# Advice needed on LP storage cabinet



## mantisory (Mar 20, 2008)

Hi everyone.
I am wanting to build a cabinet to store records but would like to push my skills a bit and try something a little different. So I am thinking about 6 drawers about 21" deep, on a trestle kind of setup as shown in the skethup below. Given that each cabinet will probably hold ~90 records, it will probably weigh quite a bit (300 lbs?)
I am thinking to have arched rails on the bottom but am worried about the cross rails…i am also planning to have audio equipment on the top shelf, etc etc…do I need to rethink my design?
Thanks for any assistance!
Regards,
Byron
p.s. - I didn't put in the drawers in my drawing yet…


----------



## a1Jim (Aug 9, 2008)

Hey Byron
With stretchers that thin you might think of some sort of cent feet or foot or add another 3rd stretcher.

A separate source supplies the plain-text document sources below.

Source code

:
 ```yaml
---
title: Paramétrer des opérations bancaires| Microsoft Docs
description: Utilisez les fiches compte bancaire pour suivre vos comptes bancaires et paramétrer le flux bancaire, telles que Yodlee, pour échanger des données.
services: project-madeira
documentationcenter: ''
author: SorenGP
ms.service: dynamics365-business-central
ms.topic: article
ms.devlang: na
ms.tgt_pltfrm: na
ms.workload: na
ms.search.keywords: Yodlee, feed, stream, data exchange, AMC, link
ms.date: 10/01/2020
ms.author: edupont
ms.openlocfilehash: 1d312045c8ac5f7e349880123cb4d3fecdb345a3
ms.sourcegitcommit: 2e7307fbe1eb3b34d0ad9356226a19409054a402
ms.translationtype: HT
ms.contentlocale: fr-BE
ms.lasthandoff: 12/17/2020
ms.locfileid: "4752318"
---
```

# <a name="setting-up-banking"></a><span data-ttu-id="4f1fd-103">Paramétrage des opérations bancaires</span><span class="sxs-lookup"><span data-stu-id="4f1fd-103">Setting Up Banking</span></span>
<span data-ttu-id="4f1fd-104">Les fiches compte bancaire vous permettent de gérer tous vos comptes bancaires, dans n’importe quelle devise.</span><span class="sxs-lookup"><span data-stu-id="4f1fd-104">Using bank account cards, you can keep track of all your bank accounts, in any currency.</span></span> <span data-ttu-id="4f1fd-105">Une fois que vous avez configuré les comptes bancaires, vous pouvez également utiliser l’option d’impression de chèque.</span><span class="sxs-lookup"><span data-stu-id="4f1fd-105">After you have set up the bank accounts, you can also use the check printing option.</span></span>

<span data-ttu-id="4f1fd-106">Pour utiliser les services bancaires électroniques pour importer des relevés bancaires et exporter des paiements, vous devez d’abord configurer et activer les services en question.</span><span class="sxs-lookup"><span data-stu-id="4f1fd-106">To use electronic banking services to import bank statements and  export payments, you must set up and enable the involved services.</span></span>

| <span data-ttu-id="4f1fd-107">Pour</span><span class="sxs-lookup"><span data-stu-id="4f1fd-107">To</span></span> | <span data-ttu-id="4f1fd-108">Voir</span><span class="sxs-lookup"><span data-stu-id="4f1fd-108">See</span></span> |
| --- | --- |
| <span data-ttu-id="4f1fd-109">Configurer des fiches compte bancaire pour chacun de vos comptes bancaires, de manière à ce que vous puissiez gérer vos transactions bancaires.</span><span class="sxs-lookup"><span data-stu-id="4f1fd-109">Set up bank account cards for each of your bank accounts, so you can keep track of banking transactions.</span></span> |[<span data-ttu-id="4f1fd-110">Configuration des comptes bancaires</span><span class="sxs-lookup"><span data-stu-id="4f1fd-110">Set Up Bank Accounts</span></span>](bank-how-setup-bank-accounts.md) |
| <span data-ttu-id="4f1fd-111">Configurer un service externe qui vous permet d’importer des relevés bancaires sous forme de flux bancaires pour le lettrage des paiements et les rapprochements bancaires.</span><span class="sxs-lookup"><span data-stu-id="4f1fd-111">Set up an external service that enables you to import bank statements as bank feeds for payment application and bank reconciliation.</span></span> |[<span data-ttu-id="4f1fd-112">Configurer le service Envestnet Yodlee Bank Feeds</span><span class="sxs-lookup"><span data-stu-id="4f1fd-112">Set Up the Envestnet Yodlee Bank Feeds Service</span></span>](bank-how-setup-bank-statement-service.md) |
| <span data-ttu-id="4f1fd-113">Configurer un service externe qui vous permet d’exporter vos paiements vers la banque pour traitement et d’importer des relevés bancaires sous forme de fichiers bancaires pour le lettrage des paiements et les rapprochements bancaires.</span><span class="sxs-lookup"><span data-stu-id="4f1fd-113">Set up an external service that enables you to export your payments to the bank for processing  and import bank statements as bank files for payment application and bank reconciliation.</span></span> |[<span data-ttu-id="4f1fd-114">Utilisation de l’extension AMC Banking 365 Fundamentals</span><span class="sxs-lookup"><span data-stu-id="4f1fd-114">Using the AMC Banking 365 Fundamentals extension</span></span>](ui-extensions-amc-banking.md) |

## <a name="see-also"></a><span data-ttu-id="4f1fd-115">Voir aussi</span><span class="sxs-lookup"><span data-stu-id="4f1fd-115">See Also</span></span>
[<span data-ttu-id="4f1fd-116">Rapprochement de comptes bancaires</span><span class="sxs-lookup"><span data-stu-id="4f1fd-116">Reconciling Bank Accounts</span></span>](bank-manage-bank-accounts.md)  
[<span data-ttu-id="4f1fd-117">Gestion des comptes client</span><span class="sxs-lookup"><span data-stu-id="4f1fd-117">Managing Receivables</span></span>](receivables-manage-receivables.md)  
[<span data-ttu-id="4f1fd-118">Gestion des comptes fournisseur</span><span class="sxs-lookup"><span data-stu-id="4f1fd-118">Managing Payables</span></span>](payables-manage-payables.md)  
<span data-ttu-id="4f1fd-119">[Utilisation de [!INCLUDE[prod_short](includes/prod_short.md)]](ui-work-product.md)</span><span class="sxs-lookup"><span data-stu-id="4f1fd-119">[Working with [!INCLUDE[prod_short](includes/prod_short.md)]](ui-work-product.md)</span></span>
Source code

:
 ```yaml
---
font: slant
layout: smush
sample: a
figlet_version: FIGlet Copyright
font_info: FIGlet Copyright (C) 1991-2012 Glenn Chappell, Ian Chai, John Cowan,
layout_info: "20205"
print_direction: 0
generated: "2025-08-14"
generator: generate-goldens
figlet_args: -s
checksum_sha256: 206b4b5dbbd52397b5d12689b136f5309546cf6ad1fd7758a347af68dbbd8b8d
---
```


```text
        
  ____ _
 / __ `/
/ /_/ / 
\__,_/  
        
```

I like the look of the design.


----------



## rhybeka (Nov 8, 2009)

neat idea, Byron. My father in law could use something exactly like this…


----------



## AuroraWoodworks (Nov 6, 2009)

What's a record???


----------



## mantisory (Mar 20, 2008)

I have redesigned this a bit - beefed it up a bit and sorted out some of the dimensions…I think when it's done it should hold ~500 to 600 albums..a couple questions though:
1) What type of joinery would be suitable for the carcass? 
2) What material do you guys think the drawers should be made of? Moreover, what thickness of material?
3) The bottom stretchers - should I cut them from a single piece of walnut (cutting across at least some grain), or should i glue strips of bent veneer to make them them so as to increase strength?
Thanks for any suggestions…


----------



## patron (Apr 2, 2009)

maybe attach it to the top stretchers quietly somehow too ,
and distribute the weight to the top and legs too ?


----------